=== Begin Enclosure ===

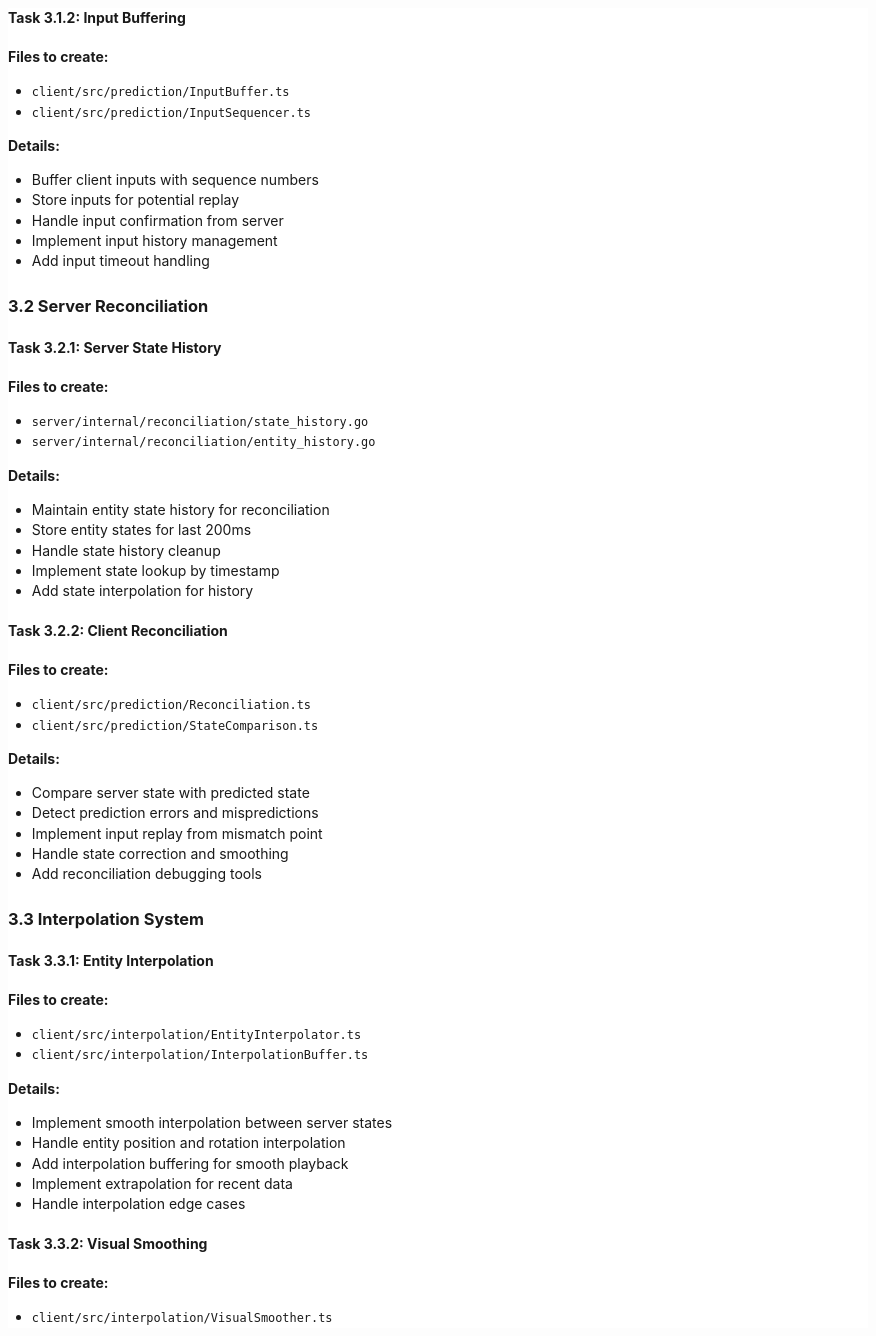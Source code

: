 #### Task 3.1.2: Input Buffering
**Files to create:**
- `client/src/prediction/InputBuffer.ts`
- `client/src/prediction/InputSequencer.ts`

**Details:**
- Buffer client inputs with sequence numbers
- Store inputs for potential replay
- Handle input confirmation from server
- Implement input history management
- Add input timeout handling

### 3.2 Server Reconciliation

#### Task 3.2.1: Server State History
**Files to create:**
- `server/internal/reconciliation/state_history.go`
- `server/internal/reconciliation/entity_history.go`

**Details:**
- Maintain entity state history for reconciliation
- Store entity states for last 200ms
- Handle state history cleanup
- Implement state lookup by timestamp
- Add state interpolation for history

#### Task 3.2.2: Client Reconciliation
**Files to create:**
- `client/src/prediction/Reconciliation.ts`
- `client/src/prediction/StateComparison.ts`

**Details:**
- Compare server state with predicted state
- Detect prediction errors and mispredictions
- Implement input replay from mismatch point
- Handle state correction and smoothing
- Add reconciliation debugging tools

### 3.3 Interpolation System

#### Task 3.3.1: Entity Interpolation
**Files to create:**
- `client/src/interpolation/EntityInterpolator.ts`
- `client/src/interpolation/InterpolationBuffer.ts`

**Details:**
- Implement smooth interpolation between server states
- Handle entity position and rotation interpolation
- Add interpolation buffering for smooth playback
- Implement extrapolation for recent data
- Handle interpolation edge cases

#### Task 3.3.2: Visual Smoothing
**Files to create:**
- `client/src/interpolation/VisualSmoother.ts`
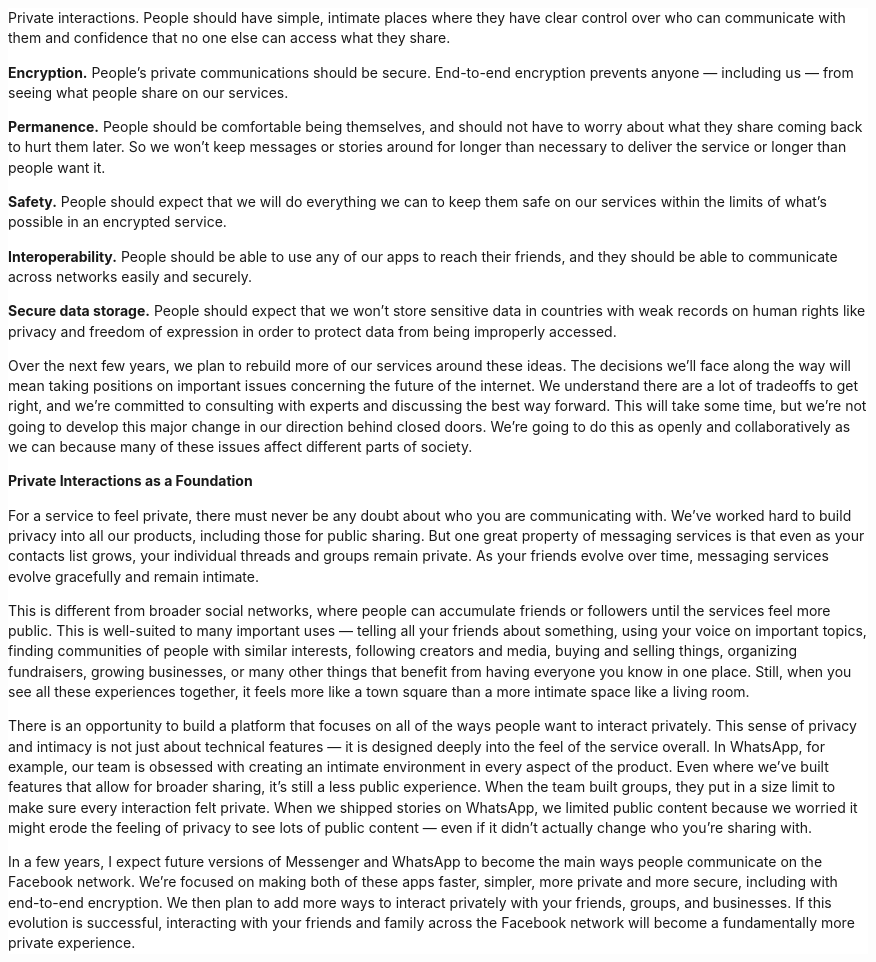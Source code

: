 Private interactions. People should have simple, intimate places where they have clear control over who can communicate with them and confidence that no one else can access what they share.

**Encryption.** People’s private communications should be secure. End-to-end encryption prevents anyone — including us — from seeing what people share on our services.

**Permanence.** People should be comfortable being themselves, and should not have to worry about what they share coming back to hurt them later. So we won’t keep messages or stories around for longer than necessary to deliver the service or longer than people want it.

**Safety.** People should expect that we will do everything we can to keep them safe on our services within the limits of what’s possible in an encrypted service.

**Interoperability.** People should be able to use any of our apps to reach their friends, and they should be able to communicate across networks easily and securely.

**Secure data storage.** People should expect that we won’t store sensitive data in countries with weak records on human rights like privacy and freedom of expression in order to protect data from being improperly accessed.

Over the next few years, we plan to rebuild more of our services around these ideas. The decisions we’ll face along the way will mean taking positions on important issues concerning the future of the internet. We understand there are a lot of tradeoffs to get right, and we’re committed to consulting with experts and discussing the best way forward. This will take some time, but we’re not going to develop this major change in our direction behind closed doors. We’re going to do this as openly and collaboratively as we can because many of these issues affect different parts of society.

**Private Interactions as a Foundation**

For a service to feel private, there must never be any doubt about who you are communicating with. We’ve worked hard to build privacy into all our products, including those for public sharing. But one great property of messaging services is that even as your contacts list grows, your individual threads and groups remain private. As your friends evolve over time, messaging services evolve gracefully and remain intimate.

This is different from broader social networks, where people can accumulate friends or followers until the services feel more public. This is well-suited to many important uses — telling all your friends about something, using your voice on important topics, finding communities of people with similar interests, following creators and media, buying and selling things, organizing fundraisers, growing businesses, or many other things that benefit from having everyone you know in one place. Still, when you see all these experiences together, it feels more like a town square than a more intimate space like a living room.

There is an opportunity to build a platform that focuses on all of the ways people want to interact privately. This sense of privacy and intimacy is not just about technical features — it is designed deeply into the feel of the service overall. In WhatsApp, for example, our team is obsessed with creating an intimate environment in every aspect of the product. Even where we’ve built features that allow for broader sharing, it’s still a less public experience. When the team built groups, they put in a size limit to make sure every interaction felt private. When we shipped stories on WhatsApp, we limited public content because we worried it might erode the feeling of privacy to see lots of public content — even if it didn’t actually change who you’re sharing with.

In a few years, I expect future versions of Messenger and WhatsApp to become the main ways people communicate on the Facebook network. We’re focused on making both of these apps faster, simpler, more private and more secure, including with end-to-end encryption. We then plan to add more ways to interact privately with your friends, groups, and businesses. If this evolution is successful, interacting with your friends and family across the Facebook network will become a fundamentally more private experience.
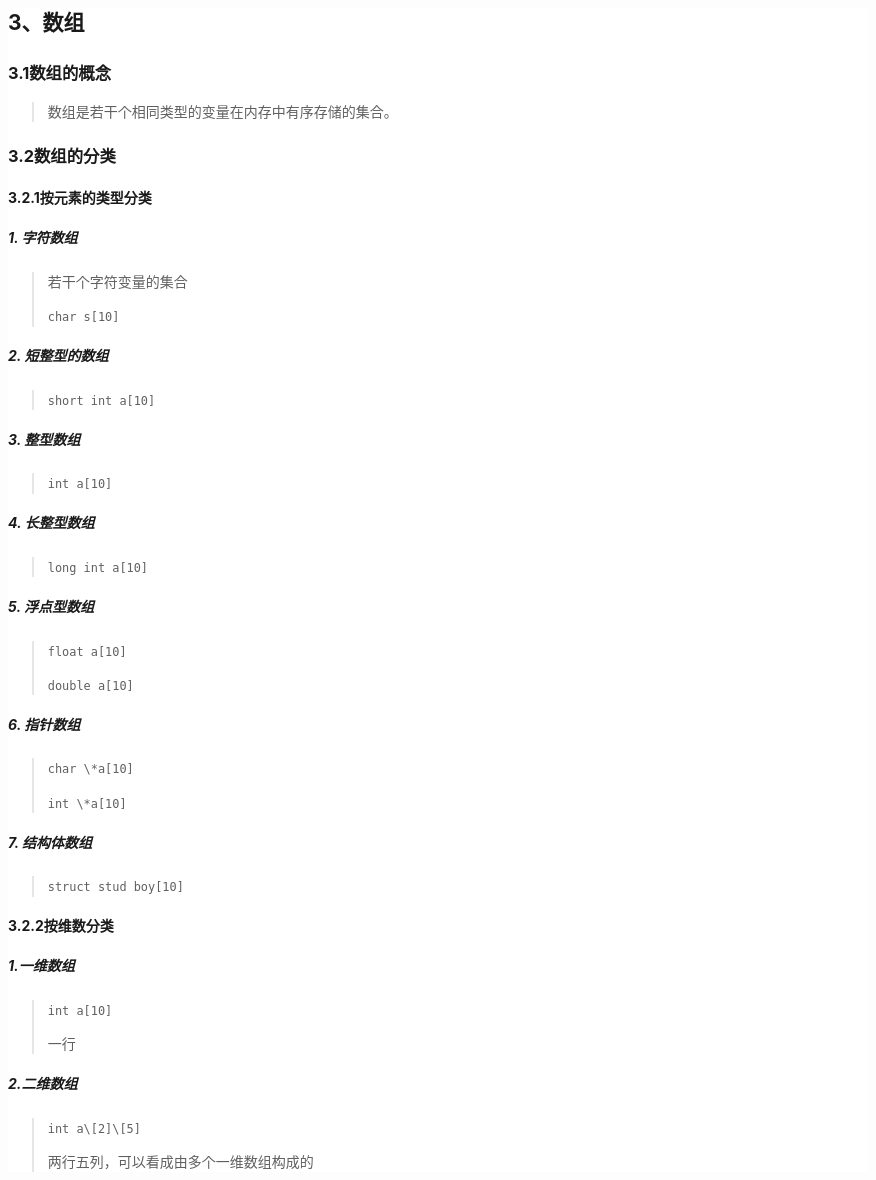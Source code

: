 ## 3、数组

### 3.1数组的概念

> 数组是若干个相同类型的变量在内存中有序存储的集合。

### 3.2数组的分类

#### 3.2.1按元素的类型分类

##### 1. 字符数组

   > 若干个字符变量的集合
   >
   > `char s[10]`

##### 2. 短整型的数组

   > `short int a[10]`

##### 3. 整型数组

   > `int a[10]`

##### 4. 长整型数组

   > `long int a[10]`

##### 5. 浮点型数组

   > `float a[10]`
   >
   > `double a[10]`

##### 6. 指针数组

   > `char \*a[10]`
   >
   > `int \*a[10]`

##### 7. 结构体数组

   > `struct stud boy[10]`

#### 3.2.2按维数分类

##### 1.一维数组

> `int a[10]`
>
> 一行

##### 2.二维数组

> `int a\[2]\[5]`
>
> 两行五列，可以看成由多个一维数组构成的
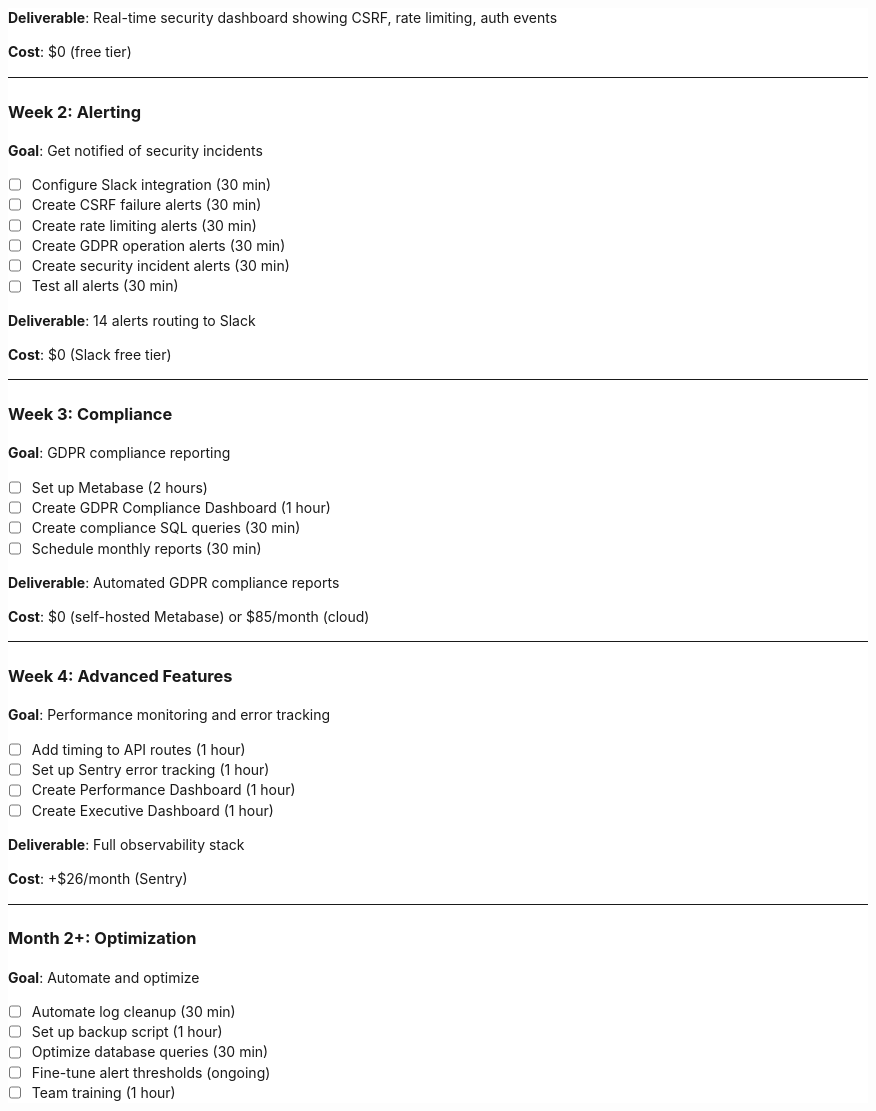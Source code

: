 **Deliverable**: Real-time security dashboard showing CSRF, rate limiting, auth events

**Cost**: $0 (free tier)

---

### Week 2: Alerting
**Goal**: Get notified of security incidents

- [ ] Configure Slack integration (30 min)
- [ ] Create CSRF failure alerts (30 min)
- [ ] Create rate limiting alerts (30 min)
- [ ] Create GDPR operation alerts (30 min)
- [ ] Create security incident alerts (30 min)
- [ ] Test all alerts (30 min)

**Deliverable**: 14 alerts routing to Slack

**Cost**: $0 (Slack free tier)

---

### Week 3: Compliance
**Goal**: GDPR compliance reporting

- [ ] Set up Metabase (2 hours)
- [ ] Create GDPR Compliance Dashboard (1 hour)
- [ ] Create compliance SQL queries (30 min)
- [ ] Schedule monthly reports (30 min)

**Deliverable**: Automated GDPR compliance reports

**Cost**: $0 (self-hosted Metabase) or $85/month (cloud)

---

### Week 4: Advanced Features
**Goal**: Performance monitoring and error tracking

- [ ] Add timing to API routes (1 hour)
- [ ] Set up Sentry error tracking (1 hour)
- [ ] Create Performance Dashboard (1 hour)
- [ ] Create Executive Dashboard (1 hour)

**Deliverable**: Full observability stack

**Cost**: +$26/month (Sentry)

---

### Month 2+: Optimization
**Goal**: Automate and optimize

- [ ] Automate log cleanup (30 min)
- [ ] Set up backup script (1 hour)
- [ ] Optimize database queries (30 min)
- [ ] Fine-tune alert thresholds (ongoing)
- [ ] Team training (1 hour)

=== End Enclosure ===

**WHAT TO DO**
Each line in the entries above, starting at the line with "- Detect prediction errors and mispredictions" and ending at the line with "- Handle interpolation edge cases", is to be printed exactly, and only those lines.

**REPLY**
- Detect prediction errors and mispredictions
- Implement input replay from mismatch point
- Handle state correction and smoothing
- Add reconciliation debugging tools

### 3.3 Interpolation System

#### Task 3.3.1: Entity Interpolation
**Files to create:**
- `client/src/interpolation/EntityInterpolator.ts`
- `client/src/interpolation/InterpolationBuffer.ts`

**Details:**
- Implement smooth interpolation between server states
- Handle entity position and rotation interpolation
- Add interpolation buffering for smooth playback
- Implement extrapolation for recent data
- Handle interpolation edge cases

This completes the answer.